71話:ネイリーさんのお師匠様
「あー、こりゃひでえな。屋根板があちこち腐ってやがる」
屋根の上から、カルバンさんの声が響く。
「とりあえず応急修理で、雨漏りしてる部分を塞ぐぞ。女神さん、俺のバッグをこっちに寄こしてくれ」
「はい!」
ノルンちゃんが腕を変異させた蔓にバッグを引っ掛け、屋根の上のカルバンさんに届ける。

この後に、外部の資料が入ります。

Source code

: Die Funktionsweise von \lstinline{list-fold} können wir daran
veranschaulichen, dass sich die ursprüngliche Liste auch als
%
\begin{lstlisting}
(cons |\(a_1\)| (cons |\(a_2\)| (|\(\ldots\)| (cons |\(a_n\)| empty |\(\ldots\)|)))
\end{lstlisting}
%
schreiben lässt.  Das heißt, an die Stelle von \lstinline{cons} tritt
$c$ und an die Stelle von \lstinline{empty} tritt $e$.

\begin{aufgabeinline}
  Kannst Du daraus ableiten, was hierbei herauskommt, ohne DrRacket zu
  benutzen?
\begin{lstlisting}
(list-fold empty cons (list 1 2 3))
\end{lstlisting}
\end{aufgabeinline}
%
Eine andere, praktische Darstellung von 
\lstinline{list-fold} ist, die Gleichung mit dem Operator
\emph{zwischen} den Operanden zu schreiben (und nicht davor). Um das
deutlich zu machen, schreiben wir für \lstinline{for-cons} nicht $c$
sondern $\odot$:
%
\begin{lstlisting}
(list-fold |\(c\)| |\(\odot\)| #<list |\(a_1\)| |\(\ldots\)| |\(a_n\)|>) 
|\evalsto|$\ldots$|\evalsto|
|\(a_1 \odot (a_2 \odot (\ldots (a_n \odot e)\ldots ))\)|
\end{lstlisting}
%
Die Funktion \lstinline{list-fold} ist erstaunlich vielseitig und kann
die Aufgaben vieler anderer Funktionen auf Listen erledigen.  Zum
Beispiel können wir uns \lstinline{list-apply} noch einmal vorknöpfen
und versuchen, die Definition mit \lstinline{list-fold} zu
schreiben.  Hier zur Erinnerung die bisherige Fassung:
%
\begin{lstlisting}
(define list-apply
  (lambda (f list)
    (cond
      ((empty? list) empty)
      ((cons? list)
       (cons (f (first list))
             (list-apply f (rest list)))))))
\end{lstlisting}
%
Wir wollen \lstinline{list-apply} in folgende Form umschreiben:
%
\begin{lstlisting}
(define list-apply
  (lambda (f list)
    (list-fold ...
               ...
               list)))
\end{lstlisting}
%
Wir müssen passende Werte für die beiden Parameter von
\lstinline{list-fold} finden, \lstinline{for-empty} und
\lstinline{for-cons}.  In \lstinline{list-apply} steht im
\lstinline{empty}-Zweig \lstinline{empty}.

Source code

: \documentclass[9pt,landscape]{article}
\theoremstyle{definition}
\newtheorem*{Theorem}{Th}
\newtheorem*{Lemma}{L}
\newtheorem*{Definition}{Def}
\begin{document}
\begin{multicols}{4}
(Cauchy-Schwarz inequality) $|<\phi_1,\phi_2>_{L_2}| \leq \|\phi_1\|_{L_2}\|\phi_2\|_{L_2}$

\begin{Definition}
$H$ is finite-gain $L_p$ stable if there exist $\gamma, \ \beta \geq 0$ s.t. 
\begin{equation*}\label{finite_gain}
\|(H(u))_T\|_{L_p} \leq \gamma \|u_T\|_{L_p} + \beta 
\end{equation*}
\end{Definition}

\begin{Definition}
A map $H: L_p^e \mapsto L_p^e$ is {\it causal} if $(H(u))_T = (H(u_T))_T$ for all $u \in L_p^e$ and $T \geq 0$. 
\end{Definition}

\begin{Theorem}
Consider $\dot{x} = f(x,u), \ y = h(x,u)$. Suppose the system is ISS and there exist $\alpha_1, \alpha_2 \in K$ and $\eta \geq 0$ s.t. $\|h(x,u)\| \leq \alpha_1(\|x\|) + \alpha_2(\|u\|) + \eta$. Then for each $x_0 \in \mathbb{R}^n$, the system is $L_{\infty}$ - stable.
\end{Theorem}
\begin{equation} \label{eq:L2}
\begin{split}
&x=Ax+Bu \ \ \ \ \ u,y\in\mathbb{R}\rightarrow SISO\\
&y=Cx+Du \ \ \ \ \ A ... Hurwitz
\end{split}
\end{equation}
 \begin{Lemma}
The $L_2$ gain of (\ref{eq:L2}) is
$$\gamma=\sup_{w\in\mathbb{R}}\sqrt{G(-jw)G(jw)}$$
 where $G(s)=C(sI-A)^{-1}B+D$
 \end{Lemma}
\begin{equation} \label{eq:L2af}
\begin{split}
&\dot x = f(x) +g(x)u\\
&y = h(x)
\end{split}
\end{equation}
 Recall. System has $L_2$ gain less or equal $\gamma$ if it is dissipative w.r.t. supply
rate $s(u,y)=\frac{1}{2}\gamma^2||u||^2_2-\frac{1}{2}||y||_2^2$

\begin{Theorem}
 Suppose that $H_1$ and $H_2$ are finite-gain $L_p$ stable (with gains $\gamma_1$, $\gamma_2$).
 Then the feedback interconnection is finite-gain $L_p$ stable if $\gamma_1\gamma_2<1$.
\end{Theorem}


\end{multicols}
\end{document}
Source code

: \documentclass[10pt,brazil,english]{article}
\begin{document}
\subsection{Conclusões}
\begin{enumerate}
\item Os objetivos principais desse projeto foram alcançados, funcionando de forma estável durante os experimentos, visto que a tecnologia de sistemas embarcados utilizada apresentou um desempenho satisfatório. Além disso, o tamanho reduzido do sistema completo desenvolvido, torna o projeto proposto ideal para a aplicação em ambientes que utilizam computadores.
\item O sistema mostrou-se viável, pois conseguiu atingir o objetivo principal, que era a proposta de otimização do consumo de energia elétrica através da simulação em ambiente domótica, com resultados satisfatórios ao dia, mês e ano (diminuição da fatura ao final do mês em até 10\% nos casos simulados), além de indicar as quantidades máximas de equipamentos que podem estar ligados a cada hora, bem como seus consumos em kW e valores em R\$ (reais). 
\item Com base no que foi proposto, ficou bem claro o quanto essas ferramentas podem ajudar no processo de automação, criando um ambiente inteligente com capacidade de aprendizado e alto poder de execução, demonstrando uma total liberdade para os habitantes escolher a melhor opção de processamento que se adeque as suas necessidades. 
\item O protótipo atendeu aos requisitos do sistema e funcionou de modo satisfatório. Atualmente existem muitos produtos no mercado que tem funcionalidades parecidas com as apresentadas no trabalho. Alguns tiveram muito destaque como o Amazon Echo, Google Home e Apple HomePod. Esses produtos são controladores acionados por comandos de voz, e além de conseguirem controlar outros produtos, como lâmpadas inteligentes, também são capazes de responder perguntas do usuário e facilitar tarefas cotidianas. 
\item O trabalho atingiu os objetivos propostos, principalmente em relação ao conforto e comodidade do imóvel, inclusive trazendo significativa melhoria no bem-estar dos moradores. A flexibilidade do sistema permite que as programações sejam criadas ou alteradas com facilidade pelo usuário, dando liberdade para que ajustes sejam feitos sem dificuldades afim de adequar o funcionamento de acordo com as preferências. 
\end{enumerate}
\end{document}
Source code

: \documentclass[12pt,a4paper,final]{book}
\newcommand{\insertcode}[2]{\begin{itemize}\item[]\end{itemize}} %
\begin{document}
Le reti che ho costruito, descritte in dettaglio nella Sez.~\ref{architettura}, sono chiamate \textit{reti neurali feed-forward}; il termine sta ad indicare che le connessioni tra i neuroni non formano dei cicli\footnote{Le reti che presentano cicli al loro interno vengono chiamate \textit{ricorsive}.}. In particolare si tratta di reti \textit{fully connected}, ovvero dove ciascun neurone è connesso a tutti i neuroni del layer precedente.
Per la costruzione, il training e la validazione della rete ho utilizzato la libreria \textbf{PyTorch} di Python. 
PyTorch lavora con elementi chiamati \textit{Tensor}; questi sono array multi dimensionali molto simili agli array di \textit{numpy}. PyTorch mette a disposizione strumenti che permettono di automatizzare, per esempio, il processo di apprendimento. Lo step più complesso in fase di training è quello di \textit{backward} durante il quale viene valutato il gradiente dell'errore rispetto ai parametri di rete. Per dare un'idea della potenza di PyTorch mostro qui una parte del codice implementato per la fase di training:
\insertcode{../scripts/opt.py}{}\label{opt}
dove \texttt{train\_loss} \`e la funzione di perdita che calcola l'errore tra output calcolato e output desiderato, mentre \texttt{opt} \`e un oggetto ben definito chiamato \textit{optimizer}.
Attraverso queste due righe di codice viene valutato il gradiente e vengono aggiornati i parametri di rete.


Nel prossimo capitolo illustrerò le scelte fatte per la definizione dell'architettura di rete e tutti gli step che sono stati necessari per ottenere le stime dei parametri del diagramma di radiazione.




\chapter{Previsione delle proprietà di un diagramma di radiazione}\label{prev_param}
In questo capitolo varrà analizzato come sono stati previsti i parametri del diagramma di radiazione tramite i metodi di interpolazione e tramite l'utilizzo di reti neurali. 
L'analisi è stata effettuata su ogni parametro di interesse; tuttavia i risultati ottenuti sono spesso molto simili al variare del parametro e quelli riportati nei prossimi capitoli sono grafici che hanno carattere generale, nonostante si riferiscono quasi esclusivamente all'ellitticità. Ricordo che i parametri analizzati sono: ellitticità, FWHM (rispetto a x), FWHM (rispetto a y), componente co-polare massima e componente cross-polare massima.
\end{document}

なんだか、こうして見ていると蔓というより触手のようだ。
「水の漏ってる部分を叩いてくれ」
「はい!」
ノルンちゃんが雨漏りの部分を、もう片方の腕の蔓で叩く。
なにやらガサゴソと、作業をする音がその部分の上から響きだした。
「ノルン様、私も上に持ち上げて。カルバンを手伝う」
「了解であります」
ノルンちゃんがチキちゃんを屋根の上に運ぶ。
「マイアコットさんよ。釘と金槌があったら借りたいんだが。あと、大き目の薄い板も欲しい」
「うん、取って来るね!」
マイアコットさんが階下へと走る。
俺とネイリーさんは、完全に見学組だ。
「はあ、こうなっちゃうと、私は完全に役立たずだねぇ」
俺の隣で、ネイリーさんが苦笑する。
「それは俺も同じですよ。というか、俺なんていつも役立たずですし」
「コウジ君はノルンさんのエネルギー補充係りなんだから、いつも役に立ってるじゃん。私は魔法が使えないと、本当になんにもできないしさ」
「魔法使いなんですから、それは仕方がないですよ。カゾでは大活躍したじゃないですか」
「あはは。そうだね。でも、あの時は本当に死ぬかと思ったよ。まだお師匠様に恩返しもできてないのにさ」
「恩返しですか。そういえば、ネイリーさんのお師匠様のことってなにも聞いたことがないですけど、どんな人なんです?」
俺が聞くと、ネイリーさんは唇に指を当て、「うーん」と唸った。
「そうだねぇ……一言で言えば、変態かな?」
「へ、変態?」
「そう、変態。毎日毎日、山みたいに積み上げた本に囲まれてさ。魔法の研究に没頭してた」
昔を懐かしむように、ネイリーさんが笑う。
「ご飯も食べないで、ずっっっと研究ばっかりしてさ。私が遠くの街にお使いに行って帰ってきたら、部屋の中で衰弱して倒れてたことがあったんだよ。飲まず食わずでずっと研究してて、餓死寸前になってた。食事を取るのを忘れてたんだってさ」
「そ、それはすさまじいですね。研究熱心っていうか、抜けてるというか」
「そうだねぇ。で、今はずっと眠り姫になっちゃった」
「眠り姫?」
「うん。完成したって言って使った魔法が失敗しちゃってね。それからずっと、眠ったまま」
「その魔法のせいで、眠っちゃったってことですか?」
「そそ。何がどうなったか分からないけど、ずっと眠りっぱなしでね。なんとか助けられないかなって思って、あちこち旅して、いい方法がないか探してるんだ」
ネイリーさんは自由気ままに旅をしているのだろうと思っていたが、どうやらちゃんと目的もあったようだ。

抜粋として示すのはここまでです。